• _Task_
Copy the result of filtering the entries below for lines that include the string "begin".

• _Input data_
:::::

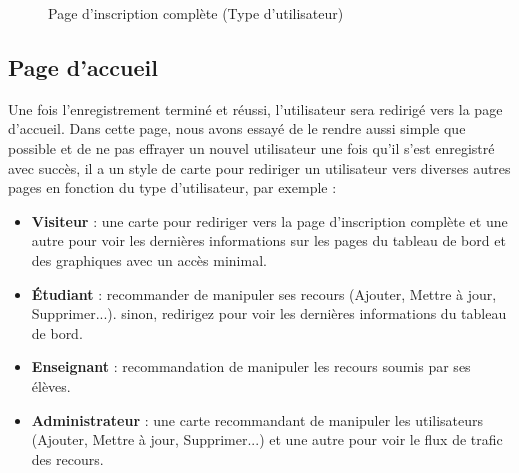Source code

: \documentclass[12pt]{report}
\begin{document}
\newpage

\begin{figure}[h]
\centering
  \caption{Page d'inscription complète (Type d'utilisateur)}
\end{figure}

\subsection{Page d'accueil}

Une fois l'enregistrement terminé et réussi, l'utilisateur sera redirigé vers la page d'accueil. Dans cette page, nous avons essayé de le rendre aussi simple que possible et de ne pas effrayer un nouvel utilisateur une fois qu'il s'est enregistré avec succès, il a un style de carte pour rediriger un utilisateur vers diverses autres pages en fonction du type d'utilisateur, par exemple :

\begin{itemize}
  \item \textbf{Visiteur} : une carte pour rediriger vers la page d'inscription complète et une autre pour voir les dernières informations sur les pages du tableau de bord et des graphiques avec un accès minimal.
  \item \textbf{Étudiant} : recommander de manipuler ses recours (Ajouter, Mettre à jour, Supprimer...). sinon, redirigez pour voir les dernières informations du tableau de bord.
  \item \textbf{Enseignant} : recommandation de manipuler les recours soumis par ses élèves.
  \item \textbf{Administrateur} : une carte recommandant de manipuler les utilisateurs (Ajouter, Mettre à jour, Supprimer...)
et une autre pour voir le flux de trafic des recours.
\end{itemize}
\end{document}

:::::

• _Response_
\begin{document}
\begin{figure}[h]
\begin{itemize}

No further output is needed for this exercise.